To assist wash away the old dirt, you can either submerge the root ball in water or use a hose. When repotting, make sure the roots are not allowed to dry out. Additionally, be careful that the water you use is not almost frozen—this could shock the tropical plants.
Step Four: For Root bound plants, trim some of the longer, outer roots
Trimming the roots of plants that were root-bound can encourage new growth. Cut off any very long, outer roots. Think of it as a hair trim—you don’t need to take too much off—just an inch or two all around (depending on the size of your plant).
Step Five: Fill the planter with around a third new soil
You should add about a third new dirt to the planter you are using. Place your plant back into the pot after that, paying attention to how high it is sitting. You should plant it so that the soil covers all of the roots and comes up to the top of the pot within an inch.
Step Six: Place the root ball into the Pot & Fill
You might need assistance holding the plant upright while you add fresh soil to the sides. Remember that the earth will settle, so firm up the area surrounding the roots to help the plant stand.
Step seven: Water the plant
Avoid skipping this step! When the plant is watered, the soil will be able to move around and settle in between the roots, leaving none exposed. Make careful to water it until a lot of the extra runs off. If you see that the soil level has decreased as well, you can tap the pot or gently but firmly press the soil down with your hands to help it settle.
Once the top 1-2 inches of soil feel dry, wait to water your Fiddle Leaf Fig again (use your finger to test).
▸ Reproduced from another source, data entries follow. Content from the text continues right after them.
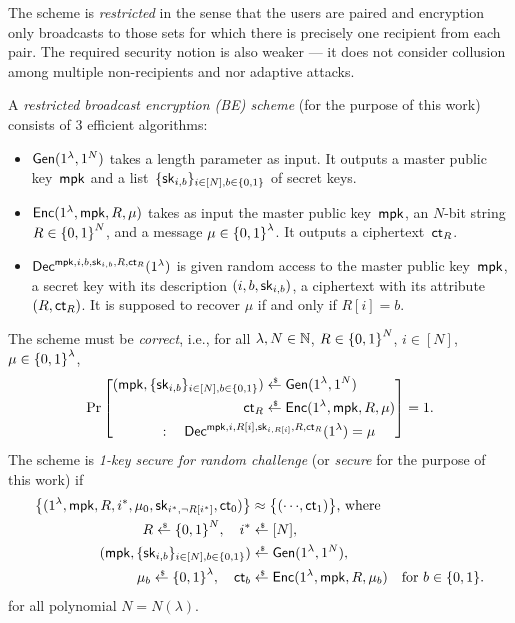 The scheme is \emph{restricted} in the sense that the users are paired and encryption only broadcasts to those sets for which there is precisely one recipient from each pair.
The required security notion is also weaker --- it does not consider collusion among multiple non-recipients and nor adaptive attacks.

\begin{definition}
A \emph{restricted broadcast encryption (BE) scheme} (for the purpose of this work) consists of 3 efficient algorithms:
\begin{itemize}
\item $\Gen(1^\lambda,1^N)$ takes a length parameter as input.
It outputs a master public key~$\mpk$ and
a list~$\{\sk_{i,b}\}_{i\in[N],b\in\bit}$ of secret keys.
\item $\Enc(1^\lambda,\mpk,R,\mu)$ takes as input
the master public key~$\mpk$,
an $N$-bit string ${R\in{\{0,1\}}^N}$, and
a message ${\mu\in{\{0,1\}}^\lambda}$.
It outputs a ciphertext~$\ct_R$.
\item $\Dec^{\mpk,i,b,\sk_{i,b},R,\ct_R}(1^\lambda)$
is given random access to
the master public key~$\mpk$,
a secret key with its description $(i,b,\sk_{i,b})$,
a ciphertext with its attribute $(R,\ct_R)$.
It is supposed to recover $\mu$ if and only if ${R[i]=b}$.
\end{itemize}
The scheme must be \emph{correct}, i.e., for all
${\lambda,N\in{\mathbb{N}}}$,
${R\in{\{0,1\}}^N}$,
${i\in[N]}$,
${\mu\in{\{0,1\}}^\lambda}$,
\begin{align*}
\Pr\left[\begin{aligned}
(\mpk,\{\sk_{i,b}\}_{i\in[N],b\in\bit})
&{}
\draws\Gen(1^\lambda,1^N)
\\
\ct_R
&{}
\draws\Enc(1^\lambda,\mpk,R,\mu)
\\
:\quad
\Dec^{\mpk,i,R[i],\sk_{i,R[i]},R,\ct_R}
(1^\lambda)=\mu
\hspace*{-8em}
&
\end{aligned}
\right]
=1.
\end{align*}
The scheme is \emph{1-key secure for random challenge} (or \emph{secure} for the purpose of this work) if
\begin{align*}
\bigl\{(1^\lambda,\mpk,R,i^\ast,\mu_0,\sk_{i^\ast,\neg R[i^\ast]},\ct_0)\bigr\}
&{}\approx
\bigl\{({\cdots},\ct_1)\bigr\}
\textup{, where}\\
R\draws\bit^N,\quad
i^\ast&{}\draws[N],\\
(\mpk,\{\sk_{i,b}\}_{i\in[N],b\in\bit})
&{}\draws\Gen(1^\lambda,1^N),\\
\mu_b\draws\bit^\lambda,\quad
\ct_b&{}\draws\Enc(1^\lambda,\mpk,R,\mu_b)
\quad\textup{for }b\in\bit.
\end{align*}
for all polynomial ${N=N(\lambda)}$.
\end{definition}
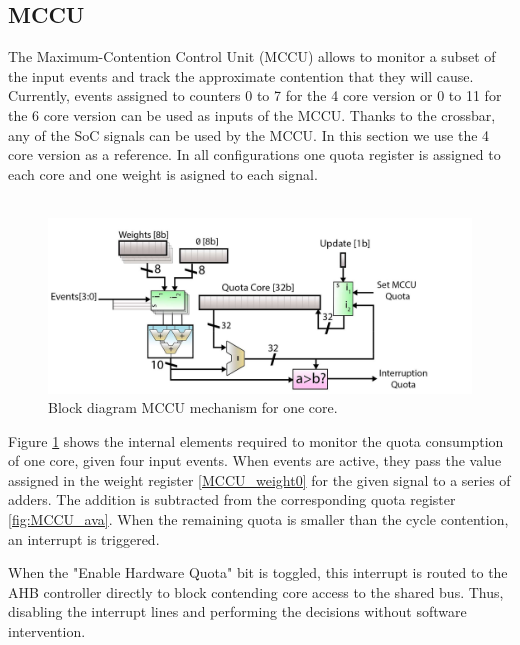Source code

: \subsection{MCCU}
The Maximum-Contention Control Unit (MCCU) allows to monitor a subset of the input events and track the approximate contention that they will cause. Currently, events assigned to counters 0 to 7 for the 4 core version or 0 to 11 for the 6 core version can be used as inputs of the MCCU.  Thanks to the crossbar, any of the SoC signals can be used by the MCCU. In this section we use the 4 core version as a reference. In all configurations one quota register is assigned to each core and one weight is asigned to each signal.\\
\\
\begin{figure}[H]
	\includegraphics[keepaspectratio,width=\columnwidth]{img/bd_MCCU.png}
	\caption{Block diagram MCCU mechanism for one core.}
	\label{fig:blk_MCCU}
\end{figure}
Figure \ref{fig:blk_MCCU} shows the internal elements required to monitor the quota consumption of one core, given four input events.  When events are active, they pass the value assigned in the weight register \ref{MCCU_weight0} for the given signal to a series of adders. The addition is subtracted from the corresponding quota register \ref{fig:MCCU_ava}. When the remaining quota is smaller than the cycle contention, an interrupt is triggered.

When the "Enable Hardware Quota" bit is toggled, this interrupt is routed to the AHB controller directly to block contending core access to the shared bus. Thus, disabling the interrupt lines and performing the decisions without software intervention.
For about a month after repotting, avoid fertilizer because the roots have been disturbed and could become damaged. After the process, you can use a soil conditioner like Seasol to assist maintain the soil and plant robust and healthy without overpowering the plant.
After repotting, put your plant somewhere bright so it has time to acclimate. Fiddle Leafs typically dislike change, so it is best to let it acclimatize to its new container and soil at this point without making any additional modifications.